In last November’s presidential election, 73 percent of Troy voters cast ballots. In the mayoral recall question, 20,764, or 52.23 percent, voted to recall Daniels, and 18,994, or 47.77 percent, voted no.
Daniels was among the 11 candidates who turned in petitions to run Aug. 13. The others are Olimpiu Apahidean, Mayor Pro Tem Wade Fleming, Steve Gottlieb, Ellen Hodorek, Thomas E. Kuhn, Counciilman Edward Pennington, Rodger Walters, Scott T. Welborn, Jim Werpetinski and Neil Yashinsky.
“I am running for a Troy City Council seat because I want to protect taxpayers’ property values by focusing on lower taxes, focusing on reducing regulatory laws that erode personal freedom and by focusing on achieving more government accountability,” Daniels said in an email.
Council member Maureen McGinnis announced she will not run for another term. She plans to run for the open judgeship in the 52-4 District Court, which will be open in 2014 when Judge William Bolle will retire due to age limits.
According to the Oakland County website, Bolle has served in the 52-4 District Court since 1978.
“It’s a once-in-lifetime opportunity,” McGinnis said. According to her biography on the city’s website, www.troymi.gov, she is an attorney specializing in family, criminal and juvenile law. She was first elected to the Troy City Council for a four-year term in November 2009. “That’s where I’d like to see my career going,” she said of the judgeship.
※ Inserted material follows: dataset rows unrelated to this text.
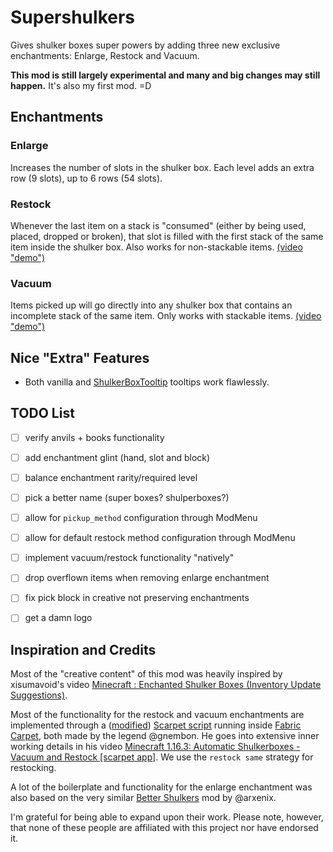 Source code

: # Supershulkers

Gives shulker boxes super powers by adding three new exclusive enchantments: Enlarge, Restock and Vacuum.

**This mod is still largely experimental and many and big changes may still happen.** It's also my first mod. =D

## Enchantments

### Enlarge

Increases the number of slots in the shulker box. Each level adds an extra row (9 slots), up to 6 rows (54 slots).

### Restock

Whenever the last item on a stack is "consumed" (either by being used, placed, dropped or broken), that slot is filled with the first stack of the same item inside the shulker box. Also works for non-stackable items. [(video "demo")](https://youtu.be/sEQPMNN5UGk?t=1273)

### Vacuum

Items picked up will go directly into any shulker box that contains an incomplete stack of the same item. Only works with stackable items. [(video "demo")](https://youtu.be/sEQPMNN5UGk?t=461)


## Nice "Extra" Features

- Both vanilla and [ShulkerBoxTooltip](https://github.com/MisterPeModder/ShulkerBoxTooltip) tooltips work flawlessly. 


## TODO List

- [ ] verify anvils + books functionality
- [ ] add enchantment glint (hand, slot and block)
- [ ] balance enchantment rarity/required level
- [ ] pick a better name (super boxes? shulperboxes?)
- [ ] allow for `pickup_method` configuration through ModMenu
- [ ] allow for default restock method configuration through ModMenu
- [ ] implement vacuum/restock functionality "natively"
- [ ] drop overflown items when removing enlarge enchantment
- [ ] fix pick block in creative not preserving enchantments
- [ ] get a damn logo


## Inspiration and Credits

Most of the "creative content" of this mod was heavily inspired by xisumavoid's video [Minecraft : Enchanted Shulker Boxes (Inventory Update Suggestions)](https://youtu.be/FMu8T8KriQY).

Most of the functionality for the restock and vacuum enchantments are implemented through a ([modified](https://github.com/rmobis/supershulkers/blob/master/src/main/resources/assets/supershulkers/scripts/supershulkers.sc)) [Scarpet script](https://github.com/gnembon/scarpet/blob/master/programs/survival/shulkerboxes.sc) running inside [Fabric Carpet](https://github.com/gnembon/fabric-carpet), both made by the legend @gnembon. He goes into extensive inner working details in his video [Minecraft 1.16.3: Automatic Shulkerboxes - Vacuum and Restock [scarpet app]](https://youtu.be/sEQPMNN5UGk). We use the `restock same` strategy for restocking.

A lot of the boilerplate and functionality for the enlarge enchantment was also based on the very similar [Better Shulkers](https://github.com/arxenix/better-shulkers) mod by @arxenix. 

I'm grateful for being able to expand upon their work. Please note, however, that none of these people are affiliated with this project nor have endorsed it.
McGinnis said her decision is “bittersweet.”
“I want people to know how much I enjoyed my time on the council,” she said.
She said she’s most proud of the council’s part in getting the city through a tough economic time. “We made significant changes in how we do business in Troy,” she said. “We’re able to see the fruits of our labor.”
She’s also proud of the council’s selection of Brian Kischnick as city manager, the passage of the dedicated library millage and “navigating the mayoral election” after the mayoral recall.
“We’ve grown a lot as a council,” she said. “We’ve faced really big decisions. We’re in a really good place.”
Fleming’s term also ends in November. He was first elected to the council in 2005 and re-elected in 2009. If elected this November, he will be term-limited from running again.
“It’s been a very difficult last four years,” Fleming said. “I see Troy slowly turning a corner. The transit center is a very difficult situation.” On May 2, the Michigan Court of Appeals ruled that Troy does not own the land the transit center is located on. The city plans to appeal that decision to the Michigan Supreme Court.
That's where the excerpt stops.